MATERIAL TO PROCESS below:

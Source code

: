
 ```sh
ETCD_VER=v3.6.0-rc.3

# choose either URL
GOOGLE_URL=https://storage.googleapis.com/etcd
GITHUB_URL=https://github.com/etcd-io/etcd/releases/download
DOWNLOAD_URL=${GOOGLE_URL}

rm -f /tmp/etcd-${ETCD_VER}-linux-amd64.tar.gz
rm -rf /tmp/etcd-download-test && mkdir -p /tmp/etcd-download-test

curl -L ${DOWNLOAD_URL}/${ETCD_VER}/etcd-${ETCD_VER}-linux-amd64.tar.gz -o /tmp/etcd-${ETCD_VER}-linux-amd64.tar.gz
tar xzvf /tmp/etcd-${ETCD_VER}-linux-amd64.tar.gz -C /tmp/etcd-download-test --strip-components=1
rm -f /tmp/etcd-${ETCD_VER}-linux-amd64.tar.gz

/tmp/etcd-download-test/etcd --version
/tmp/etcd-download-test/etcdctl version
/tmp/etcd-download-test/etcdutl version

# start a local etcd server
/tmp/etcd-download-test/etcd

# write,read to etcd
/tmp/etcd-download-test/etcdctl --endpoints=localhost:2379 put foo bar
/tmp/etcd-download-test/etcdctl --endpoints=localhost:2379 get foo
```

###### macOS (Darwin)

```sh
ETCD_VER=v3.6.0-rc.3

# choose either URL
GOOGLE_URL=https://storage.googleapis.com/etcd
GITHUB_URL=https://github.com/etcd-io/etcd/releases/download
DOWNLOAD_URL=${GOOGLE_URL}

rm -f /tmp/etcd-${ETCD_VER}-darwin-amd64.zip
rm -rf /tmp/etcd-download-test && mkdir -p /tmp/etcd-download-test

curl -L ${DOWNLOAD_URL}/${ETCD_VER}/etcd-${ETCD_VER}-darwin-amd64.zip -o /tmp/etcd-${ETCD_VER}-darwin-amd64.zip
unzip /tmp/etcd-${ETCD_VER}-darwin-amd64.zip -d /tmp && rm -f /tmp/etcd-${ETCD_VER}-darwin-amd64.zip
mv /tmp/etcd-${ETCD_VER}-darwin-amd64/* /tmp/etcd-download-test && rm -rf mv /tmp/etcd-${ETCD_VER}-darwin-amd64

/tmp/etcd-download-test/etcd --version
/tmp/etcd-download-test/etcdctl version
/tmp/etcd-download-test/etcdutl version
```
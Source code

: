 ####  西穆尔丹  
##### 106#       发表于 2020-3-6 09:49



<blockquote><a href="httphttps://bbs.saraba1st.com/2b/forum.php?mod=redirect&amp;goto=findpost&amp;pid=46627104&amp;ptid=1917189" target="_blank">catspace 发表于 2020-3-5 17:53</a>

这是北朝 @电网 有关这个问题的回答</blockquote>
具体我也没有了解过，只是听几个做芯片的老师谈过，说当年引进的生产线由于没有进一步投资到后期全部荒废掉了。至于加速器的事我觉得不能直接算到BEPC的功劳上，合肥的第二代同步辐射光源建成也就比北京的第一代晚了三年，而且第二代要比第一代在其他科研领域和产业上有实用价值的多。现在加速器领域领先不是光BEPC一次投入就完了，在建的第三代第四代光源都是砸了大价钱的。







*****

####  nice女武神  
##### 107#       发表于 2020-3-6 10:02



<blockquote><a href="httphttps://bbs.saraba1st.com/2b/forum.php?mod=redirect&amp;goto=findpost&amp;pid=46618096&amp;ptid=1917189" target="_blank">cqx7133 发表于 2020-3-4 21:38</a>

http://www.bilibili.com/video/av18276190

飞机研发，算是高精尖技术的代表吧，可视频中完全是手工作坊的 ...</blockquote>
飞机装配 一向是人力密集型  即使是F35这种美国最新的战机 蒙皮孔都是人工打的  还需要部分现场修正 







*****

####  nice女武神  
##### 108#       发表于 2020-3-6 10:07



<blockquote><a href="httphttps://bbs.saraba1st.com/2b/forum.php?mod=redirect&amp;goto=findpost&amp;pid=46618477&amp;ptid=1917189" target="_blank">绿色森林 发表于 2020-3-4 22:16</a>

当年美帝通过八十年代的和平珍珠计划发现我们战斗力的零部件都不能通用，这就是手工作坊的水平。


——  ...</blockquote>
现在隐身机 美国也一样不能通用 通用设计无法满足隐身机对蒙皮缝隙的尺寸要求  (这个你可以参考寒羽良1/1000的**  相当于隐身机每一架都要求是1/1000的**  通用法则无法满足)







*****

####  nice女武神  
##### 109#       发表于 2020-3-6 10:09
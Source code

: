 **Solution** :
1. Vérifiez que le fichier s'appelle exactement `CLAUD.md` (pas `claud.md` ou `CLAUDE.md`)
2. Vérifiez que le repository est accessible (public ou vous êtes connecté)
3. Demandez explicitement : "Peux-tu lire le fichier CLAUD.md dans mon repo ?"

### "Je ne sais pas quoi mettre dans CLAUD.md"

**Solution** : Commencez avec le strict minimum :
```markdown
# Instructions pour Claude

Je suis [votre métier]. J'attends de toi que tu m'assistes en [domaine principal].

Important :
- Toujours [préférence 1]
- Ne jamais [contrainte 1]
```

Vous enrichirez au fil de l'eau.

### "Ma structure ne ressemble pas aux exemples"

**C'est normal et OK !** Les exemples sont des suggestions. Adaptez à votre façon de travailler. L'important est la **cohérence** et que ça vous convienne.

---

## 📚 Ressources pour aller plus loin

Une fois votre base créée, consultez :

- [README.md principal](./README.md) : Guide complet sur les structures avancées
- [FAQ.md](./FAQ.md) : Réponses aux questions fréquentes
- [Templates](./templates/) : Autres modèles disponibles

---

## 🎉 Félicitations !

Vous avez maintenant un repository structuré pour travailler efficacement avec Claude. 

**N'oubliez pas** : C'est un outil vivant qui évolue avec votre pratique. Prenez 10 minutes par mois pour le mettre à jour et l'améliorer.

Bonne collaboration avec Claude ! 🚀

End of MATERIAL TO PROCESS.

Transcribe the entries above exactly.

Source code

:
 ```sh
ETCD_VER=v3.6.0-rc.3

# choose either URL
GOOGLE_URL=https://storage.googleapis.com/etcd
GITHUB_URL=https://github.com/etcd-io/etcd/releases/download
DOWNLOAD_URL=${GOOGLE_URL}

rm -f /tmp/etcd-${ETCD_VER}-linux-amd64.tar.gz
rm -rf /tmp/etcd-download-test && mkdir -p /tmp/etcd-download-test

curl -L ${DOWNLOAD_URL}/${ETCD_VER}/etcd-${ETCD_VER}-linux-amd64.tar.gz -o /tmp/etcd-${ETCD_VER}-linux-amd64.tar.gz
tar xzvf /tmp/etcd-${ETCD_VER}-linux-amd64.tar.gz -C /tmp/etcd-download-test --strip-components=1
rm -f /tmp/etcd-${ETCD_VER}-linux-amd64.tar.gz

/tmp/etcd-download-test/etcd --version
/tmp/etcd-download-test/etcdctl version
/tmp/etcd-download-test/etcdutl version

# start a local etcd server
/tmp/etcd-download-test/etcd

# write,read to etcd
/tmp/etcd-download-test/etcdctl --endpoints=localhost:2379 put foo bar
/tmp/etcd-download-test/etcdctl --endpoints=localhost:2379 get foo
```

###### macOS (Darwin)

```sh
ETCD_VER=v3.6.0-rc.3

# choose either URL
GOOGLE_URL=https://storage.googleapis.com/etcd
GITHUB_URL=https://github.com/etcd-io/etcd/releases/download
DOWNLOAD_URL=${GOOGLE_URL}

rm -f /tmp/etcd-${ETCD_VER}-darwin-amd64.zip
rm -rf /tmp/etcd-download-test && mkdir -p /tmp/etcd-download-test

curl -L ${DOWNLOAD_URL}/${ETCD_VER}/etcd-${ETCD_VER}-darwin-amd64.zip -o /tmp/etcd-${ETCD_VER}-darwin-amd64.zip
unzip /tmp/etcd-${ETCD_VER}-darwin-amd64.zip -d /tmp && rm -f /tmp/etcd-${ETCD_VER}-darwin-amd64.zip
mv /tmp/etcd-${ETCD_VER}-darwin-amd64/* /tmp/etcd-download-test && rm -rf mv /tmp/etcd-${ETCD_VER}-darwin-amd64

/tmp/etcd-download-test/etcd --version
/tmp/etcd-download-test/etcdctl version
/tmp/etcd-download-test/etcdutl version
```
Source code

: ####  西穆尔丹  
##### 106#       发表于 2020-3-6 09:49



<blockquote><a href="httphttps://bbs.saraba1st.com/2b/forum.php?mod=redirect&amp;goto=findpost&amp;pid=46627104&amp;ptid=1917189" target="_blank">catspace 发表于 2020-3-5 17:53</a>

这是北朝 @电网 有关这个问题的回答</blockquote>
具体我也没有了解过，只是听几个做芯片的老师谈过，说当年引进的生产线由于没有进一步投资到后期全部荒废掉了。至于加速器的事我觉得不能直接算到BEPC的功劳上，合肥的第二代同步辐射光源建成也就比北京的第一代晚了三年，而且第二代要比第一代在其他科研领域和产业上有实用价值的多。现在加速器领域领先不是光BEPC一次投入就完了，在建的第三代第四代光源都是砸了大价钱的。







*****

####  nice女武神  
##### 107#       发表于 2020-3-6 10:02



<blockquote><a href="httphttps://bbs.saraba1st.com/2b/forum.php?mod=redirect&amp;goto=findpost&amp;pid=46618096&amp;ptid=1917189" target="_blank">cqx7133 发表于 2020-3-4 21:38</a>

http://www.bilibili.com/video/av18276190

飞机研发，算是高精尖技术的代表吧，可视频中完全是手工作坊的 ...</blockquote>
飞机装配 一向是人力密集型  即使是F35这种美国最新的战机 蒙皮孔都是人工打的  还需要部分现场修正 







*****

####  nice女武神  
##### 108#       发表于 2020-3-6 10:07



<blockquote><a href="httphttps://bbs.saraba1st.com/2b/forum.php?mod=redirect&amp;goto=findpost&amp;pid=46618477&amp;ptid=1917189" target="_blank">绿色森林 发表于 2020-3-4 22:16</a>

当年美帝通过八十年代的和平珍珠计划发现我们战斗力的零部件都不能通用，这就是手工作坊的水平。


——  ...</blockquote>
现在隐身机 美国也一样不能通用 通用设计无法满足隐身机对蒙皮缝隙的尺寸要求  (这个你可以参考寒羽良1/1000的**  相当于隐身机每一架都要求是1/1000的**  通用法则无法满足)







*****

####  nice女武神  
##### 109#       发表于 2020-3-6 10:09
Source code

: **Solution** :
1. Vérifiez que le fichier s'appelle exactement `CLAUD.md` (pas `claud.md` ou `CLAUDE.md`)
2. Vérifiez que le repository est accessible (public ou vous êtes connecté)
3. Demandez explicitement : "Peux-tu lire le fichier CLAUD.md dans mon repo ?"

### "Je ne sais pas quoi mettre dans CLAUD.md"

**Solution** : Commencez avec le strict minimum :
```markdown
# Instructions pour Claude

Je suis [votre métier]. J'attends de toi que tu m'assistes en [domaine principal].

Important :
- Toujours [préférence 1]
- Ne jamais [contrainte 1]
```

Vous enrichirez au fil de l'eau.

### "Ma structure ne ressemble pas aux exemples"

**C'est normal et OK !** Les exemples sont des suggestions. Adaptez à votre façon de travailler. L'important est la **cohérence** et que ça vous convienne.

---

## 📚 Ressources pour aller plus loin

Une fois votre base créée, consultez :

- [README.md principal](./README.md) : Guide complet sur les structures avancées
- [FAQ.md](./FAQ.md) : Réponses aux questions fréquentes
- [Templates](./templates/) : Autres modèles disponibles

---

## 🎉 Félicitations !

Vous avez maintenant un repository structuré pour travailler efficacement avec Claude. 

**N'oubliez pas** : C'est un outil vivant qui évolue avec votre pratique. Prenez 10 minutes par mois pour le mettre à jour et l'améliorer.

Bonne collaboration avec Claude ! 🚀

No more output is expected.